### PROBLEM REQUIREMENTS
Repeat exactly, and only, the lines of the entries below from the one with "One fine day" through the one with "Caching is based", both ends included.

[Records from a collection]
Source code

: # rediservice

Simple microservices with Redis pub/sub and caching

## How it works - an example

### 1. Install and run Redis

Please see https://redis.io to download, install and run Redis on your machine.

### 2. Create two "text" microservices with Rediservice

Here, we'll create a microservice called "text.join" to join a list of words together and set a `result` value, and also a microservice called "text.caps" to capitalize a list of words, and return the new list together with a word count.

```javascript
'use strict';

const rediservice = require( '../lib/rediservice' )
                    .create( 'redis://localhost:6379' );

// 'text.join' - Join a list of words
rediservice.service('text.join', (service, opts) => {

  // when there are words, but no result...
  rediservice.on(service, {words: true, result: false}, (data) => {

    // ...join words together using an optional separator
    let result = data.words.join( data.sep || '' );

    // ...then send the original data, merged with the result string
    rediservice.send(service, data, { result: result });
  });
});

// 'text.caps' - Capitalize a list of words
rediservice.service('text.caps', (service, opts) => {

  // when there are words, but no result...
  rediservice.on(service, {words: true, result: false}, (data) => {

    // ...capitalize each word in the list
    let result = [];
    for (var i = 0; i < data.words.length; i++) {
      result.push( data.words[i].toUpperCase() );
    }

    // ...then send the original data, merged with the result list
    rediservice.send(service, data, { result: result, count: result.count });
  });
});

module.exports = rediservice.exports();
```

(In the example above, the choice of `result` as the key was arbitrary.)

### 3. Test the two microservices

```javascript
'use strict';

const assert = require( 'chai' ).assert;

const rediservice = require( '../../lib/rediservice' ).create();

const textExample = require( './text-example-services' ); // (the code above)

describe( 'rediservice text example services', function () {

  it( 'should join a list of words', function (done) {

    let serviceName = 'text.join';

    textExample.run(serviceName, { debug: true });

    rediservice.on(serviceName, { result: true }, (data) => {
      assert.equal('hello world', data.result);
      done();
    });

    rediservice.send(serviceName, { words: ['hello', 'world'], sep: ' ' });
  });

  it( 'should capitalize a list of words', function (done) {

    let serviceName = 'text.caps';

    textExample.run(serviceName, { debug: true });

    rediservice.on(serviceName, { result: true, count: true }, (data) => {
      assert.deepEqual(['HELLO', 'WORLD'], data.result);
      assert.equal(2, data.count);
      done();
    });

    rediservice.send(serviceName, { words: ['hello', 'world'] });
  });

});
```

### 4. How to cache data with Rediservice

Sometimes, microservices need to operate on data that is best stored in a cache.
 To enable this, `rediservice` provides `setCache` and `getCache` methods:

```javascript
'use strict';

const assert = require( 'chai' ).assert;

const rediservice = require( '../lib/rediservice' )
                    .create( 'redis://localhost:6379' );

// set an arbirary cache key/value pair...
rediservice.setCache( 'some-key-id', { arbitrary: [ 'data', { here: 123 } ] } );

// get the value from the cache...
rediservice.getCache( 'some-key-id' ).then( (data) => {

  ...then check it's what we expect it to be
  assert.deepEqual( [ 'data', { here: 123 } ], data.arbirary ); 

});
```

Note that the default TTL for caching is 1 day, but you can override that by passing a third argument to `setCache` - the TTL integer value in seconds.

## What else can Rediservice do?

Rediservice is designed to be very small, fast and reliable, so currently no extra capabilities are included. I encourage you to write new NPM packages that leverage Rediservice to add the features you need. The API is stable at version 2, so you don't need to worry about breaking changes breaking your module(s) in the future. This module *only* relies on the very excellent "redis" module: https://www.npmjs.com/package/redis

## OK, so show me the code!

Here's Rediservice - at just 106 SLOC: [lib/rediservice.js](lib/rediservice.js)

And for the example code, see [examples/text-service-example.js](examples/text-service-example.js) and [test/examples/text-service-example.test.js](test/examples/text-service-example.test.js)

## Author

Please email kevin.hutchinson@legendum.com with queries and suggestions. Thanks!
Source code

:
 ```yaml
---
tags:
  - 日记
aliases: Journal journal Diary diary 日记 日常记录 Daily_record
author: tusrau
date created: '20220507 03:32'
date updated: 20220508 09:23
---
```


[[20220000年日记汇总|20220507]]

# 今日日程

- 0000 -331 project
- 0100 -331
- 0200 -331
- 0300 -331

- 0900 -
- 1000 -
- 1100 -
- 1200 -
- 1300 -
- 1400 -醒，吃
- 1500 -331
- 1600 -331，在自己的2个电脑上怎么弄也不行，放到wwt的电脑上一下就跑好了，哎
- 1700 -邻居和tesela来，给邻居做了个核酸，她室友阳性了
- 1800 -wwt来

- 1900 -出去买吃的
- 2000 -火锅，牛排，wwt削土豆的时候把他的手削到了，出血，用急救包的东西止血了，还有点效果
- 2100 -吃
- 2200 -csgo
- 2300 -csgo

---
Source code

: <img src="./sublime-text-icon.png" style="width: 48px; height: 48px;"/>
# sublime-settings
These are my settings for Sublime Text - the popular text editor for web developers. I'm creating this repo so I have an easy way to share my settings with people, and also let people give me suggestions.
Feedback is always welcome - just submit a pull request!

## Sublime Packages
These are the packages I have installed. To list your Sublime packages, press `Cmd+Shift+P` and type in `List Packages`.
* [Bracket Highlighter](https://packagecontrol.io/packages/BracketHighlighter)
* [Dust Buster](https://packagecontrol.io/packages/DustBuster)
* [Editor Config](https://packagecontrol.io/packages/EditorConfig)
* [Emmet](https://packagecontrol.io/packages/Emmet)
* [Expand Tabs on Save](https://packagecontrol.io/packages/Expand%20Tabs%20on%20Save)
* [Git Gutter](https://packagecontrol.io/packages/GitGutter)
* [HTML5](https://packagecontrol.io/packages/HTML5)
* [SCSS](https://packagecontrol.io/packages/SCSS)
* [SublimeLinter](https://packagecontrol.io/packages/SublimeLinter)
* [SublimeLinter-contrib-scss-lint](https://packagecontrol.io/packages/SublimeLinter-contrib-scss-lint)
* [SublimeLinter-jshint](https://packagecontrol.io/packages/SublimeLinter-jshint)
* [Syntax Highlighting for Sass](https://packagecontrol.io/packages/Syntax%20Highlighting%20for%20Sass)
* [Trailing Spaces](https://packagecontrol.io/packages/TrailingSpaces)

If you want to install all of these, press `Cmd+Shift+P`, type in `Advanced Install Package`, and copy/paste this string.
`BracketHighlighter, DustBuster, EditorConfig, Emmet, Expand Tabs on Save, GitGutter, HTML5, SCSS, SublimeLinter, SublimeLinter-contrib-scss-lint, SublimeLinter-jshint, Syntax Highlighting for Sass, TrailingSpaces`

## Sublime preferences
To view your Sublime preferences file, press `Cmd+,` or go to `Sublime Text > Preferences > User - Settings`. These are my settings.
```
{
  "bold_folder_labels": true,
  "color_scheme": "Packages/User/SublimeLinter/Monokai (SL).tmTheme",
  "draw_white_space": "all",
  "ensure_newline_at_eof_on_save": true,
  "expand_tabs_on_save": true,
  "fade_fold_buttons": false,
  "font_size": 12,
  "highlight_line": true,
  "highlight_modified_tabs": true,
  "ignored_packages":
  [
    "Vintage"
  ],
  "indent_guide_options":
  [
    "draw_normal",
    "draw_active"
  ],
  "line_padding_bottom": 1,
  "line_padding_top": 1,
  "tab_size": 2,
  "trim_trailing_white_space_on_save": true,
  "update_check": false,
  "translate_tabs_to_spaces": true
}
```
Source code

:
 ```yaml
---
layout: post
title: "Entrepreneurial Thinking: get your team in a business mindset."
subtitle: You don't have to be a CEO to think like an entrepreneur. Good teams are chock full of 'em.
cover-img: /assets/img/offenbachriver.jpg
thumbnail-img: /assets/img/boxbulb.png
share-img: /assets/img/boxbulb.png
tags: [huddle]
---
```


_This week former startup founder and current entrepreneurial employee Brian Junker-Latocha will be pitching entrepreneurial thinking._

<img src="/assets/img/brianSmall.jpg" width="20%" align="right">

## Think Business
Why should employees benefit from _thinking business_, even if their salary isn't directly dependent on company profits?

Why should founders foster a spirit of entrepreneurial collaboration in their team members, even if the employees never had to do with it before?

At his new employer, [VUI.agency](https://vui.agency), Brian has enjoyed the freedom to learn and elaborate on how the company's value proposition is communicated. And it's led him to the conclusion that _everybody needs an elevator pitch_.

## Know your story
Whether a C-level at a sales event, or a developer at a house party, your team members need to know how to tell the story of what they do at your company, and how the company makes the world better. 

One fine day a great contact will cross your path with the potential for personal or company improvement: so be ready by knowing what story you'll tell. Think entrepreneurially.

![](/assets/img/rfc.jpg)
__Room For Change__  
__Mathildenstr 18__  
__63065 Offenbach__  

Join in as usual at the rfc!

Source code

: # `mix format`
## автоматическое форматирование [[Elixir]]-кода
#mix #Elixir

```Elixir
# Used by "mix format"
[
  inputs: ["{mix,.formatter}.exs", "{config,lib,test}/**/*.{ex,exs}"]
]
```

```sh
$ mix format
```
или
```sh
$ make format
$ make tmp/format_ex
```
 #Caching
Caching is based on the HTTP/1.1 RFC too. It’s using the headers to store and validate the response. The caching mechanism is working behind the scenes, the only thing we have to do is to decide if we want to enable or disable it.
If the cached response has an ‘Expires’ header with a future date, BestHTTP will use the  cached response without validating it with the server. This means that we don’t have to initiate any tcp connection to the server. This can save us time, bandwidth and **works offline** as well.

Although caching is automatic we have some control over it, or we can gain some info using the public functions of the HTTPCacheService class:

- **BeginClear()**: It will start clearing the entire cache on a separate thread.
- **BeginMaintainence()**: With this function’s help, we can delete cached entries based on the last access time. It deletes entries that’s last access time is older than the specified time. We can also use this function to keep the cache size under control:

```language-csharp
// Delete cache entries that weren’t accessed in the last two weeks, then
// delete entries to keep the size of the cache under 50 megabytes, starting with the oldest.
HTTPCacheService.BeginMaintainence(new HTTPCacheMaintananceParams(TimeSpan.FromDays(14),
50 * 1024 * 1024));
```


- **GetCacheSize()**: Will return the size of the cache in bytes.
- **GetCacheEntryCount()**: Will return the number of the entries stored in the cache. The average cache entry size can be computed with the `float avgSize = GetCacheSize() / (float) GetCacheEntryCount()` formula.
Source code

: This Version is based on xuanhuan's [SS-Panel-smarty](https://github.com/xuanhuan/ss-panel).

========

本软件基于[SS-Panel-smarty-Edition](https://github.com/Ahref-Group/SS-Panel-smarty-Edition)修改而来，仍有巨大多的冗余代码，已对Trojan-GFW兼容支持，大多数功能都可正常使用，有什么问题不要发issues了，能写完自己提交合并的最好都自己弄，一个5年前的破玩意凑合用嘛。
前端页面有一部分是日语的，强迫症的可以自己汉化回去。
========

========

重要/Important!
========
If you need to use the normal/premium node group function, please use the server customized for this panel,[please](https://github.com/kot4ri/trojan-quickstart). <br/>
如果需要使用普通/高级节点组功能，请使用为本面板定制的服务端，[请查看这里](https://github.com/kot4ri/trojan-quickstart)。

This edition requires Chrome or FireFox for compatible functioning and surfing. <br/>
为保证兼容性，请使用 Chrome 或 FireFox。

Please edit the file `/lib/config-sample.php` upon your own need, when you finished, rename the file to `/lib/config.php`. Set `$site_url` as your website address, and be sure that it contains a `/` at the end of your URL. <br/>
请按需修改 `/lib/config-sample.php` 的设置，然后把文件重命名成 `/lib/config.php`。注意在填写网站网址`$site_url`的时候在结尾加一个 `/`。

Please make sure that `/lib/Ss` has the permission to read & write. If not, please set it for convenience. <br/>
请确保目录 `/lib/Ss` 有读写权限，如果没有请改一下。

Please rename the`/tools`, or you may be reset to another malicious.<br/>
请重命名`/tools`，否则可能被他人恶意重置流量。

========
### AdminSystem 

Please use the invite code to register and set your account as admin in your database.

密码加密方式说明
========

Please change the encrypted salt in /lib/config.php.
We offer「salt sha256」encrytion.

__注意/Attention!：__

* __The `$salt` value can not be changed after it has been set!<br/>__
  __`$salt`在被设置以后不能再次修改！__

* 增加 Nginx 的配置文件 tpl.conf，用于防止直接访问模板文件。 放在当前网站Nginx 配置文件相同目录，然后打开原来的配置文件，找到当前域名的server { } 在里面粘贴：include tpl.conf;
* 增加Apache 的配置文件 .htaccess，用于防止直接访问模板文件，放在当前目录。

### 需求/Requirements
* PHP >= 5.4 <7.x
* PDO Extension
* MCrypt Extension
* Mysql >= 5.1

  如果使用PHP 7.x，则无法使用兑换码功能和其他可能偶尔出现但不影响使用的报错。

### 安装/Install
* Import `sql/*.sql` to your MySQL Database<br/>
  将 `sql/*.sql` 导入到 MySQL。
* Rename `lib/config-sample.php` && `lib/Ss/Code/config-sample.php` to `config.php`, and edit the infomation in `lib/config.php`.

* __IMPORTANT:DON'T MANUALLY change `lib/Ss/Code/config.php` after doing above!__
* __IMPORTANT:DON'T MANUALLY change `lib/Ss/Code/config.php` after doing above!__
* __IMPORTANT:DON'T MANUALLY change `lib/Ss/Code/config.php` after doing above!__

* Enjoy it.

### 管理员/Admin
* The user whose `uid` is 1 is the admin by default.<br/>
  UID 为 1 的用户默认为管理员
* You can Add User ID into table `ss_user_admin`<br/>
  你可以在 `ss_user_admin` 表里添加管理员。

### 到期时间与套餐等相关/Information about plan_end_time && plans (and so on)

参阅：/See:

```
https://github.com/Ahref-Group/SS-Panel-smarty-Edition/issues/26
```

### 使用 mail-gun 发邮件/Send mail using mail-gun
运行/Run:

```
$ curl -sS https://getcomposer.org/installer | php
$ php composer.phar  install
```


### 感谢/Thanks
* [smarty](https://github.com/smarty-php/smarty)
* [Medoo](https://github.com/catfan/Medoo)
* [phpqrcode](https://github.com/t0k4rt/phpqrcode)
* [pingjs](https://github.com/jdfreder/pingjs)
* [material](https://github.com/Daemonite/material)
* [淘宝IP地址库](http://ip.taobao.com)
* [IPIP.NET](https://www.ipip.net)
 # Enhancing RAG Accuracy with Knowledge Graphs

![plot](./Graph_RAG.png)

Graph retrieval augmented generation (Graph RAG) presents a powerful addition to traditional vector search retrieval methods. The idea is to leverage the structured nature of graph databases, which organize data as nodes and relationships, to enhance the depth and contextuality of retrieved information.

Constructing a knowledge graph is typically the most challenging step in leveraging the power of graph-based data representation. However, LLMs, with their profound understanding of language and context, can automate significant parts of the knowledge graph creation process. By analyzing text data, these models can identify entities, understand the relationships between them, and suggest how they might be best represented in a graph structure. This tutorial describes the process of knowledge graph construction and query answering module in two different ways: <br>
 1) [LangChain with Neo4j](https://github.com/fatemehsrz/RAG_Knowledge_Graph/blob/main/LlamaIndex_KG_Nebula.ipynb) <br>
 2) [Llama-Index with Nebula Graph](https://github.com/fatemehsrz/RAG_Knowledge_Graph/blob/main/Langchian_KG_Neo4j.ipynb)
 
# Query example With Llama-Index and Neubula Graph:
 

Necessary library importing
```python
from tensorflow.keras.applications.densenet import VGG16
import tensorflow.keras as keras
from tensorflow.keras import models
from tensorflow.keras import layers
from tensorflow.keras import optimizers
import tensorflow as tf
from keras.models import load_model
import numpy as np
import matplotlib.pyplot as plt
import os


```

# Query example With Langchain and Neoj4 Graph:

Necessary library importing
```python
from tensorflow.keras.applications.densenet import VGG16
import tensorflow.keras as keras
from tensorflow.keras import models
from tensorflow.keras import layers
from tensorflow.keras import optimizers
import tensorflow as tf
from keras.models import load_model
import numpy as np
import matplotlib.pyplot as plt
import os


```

### RESPONSE TO THIS TASK
One fine day a great contact will cross your path with the potential for personal or company improvement: so be ready by knowing what story you'll tell. Think entrepreneurially.

![](/assets/img/rfc.jpg)
__Room For Change__  
__Mathildenstr 18__  
__63065 Offenbach__  

Join in as usual at the rfc!

Source code

: # `mix format`
## автоматическое форматирование [[Elixir]]-кода
#mix #Elixir

```Elixir
# Used by "mix format"
[
  inputs: ["{mix,.formatter}.exs", "{config,lib,test}/**/*.{ex,exs}"]
]
```

```sh
$ mix format
```
или
```sh
$ make format
$ make tmp/format_ex
```
 #Caching
Caching is based on the HTTP/1.1 RFC too. It’s using the headers to store and validate the response. The caching mechanism is working behind the scenes, the only thing we have to do is to decide if we want to enable or disable it.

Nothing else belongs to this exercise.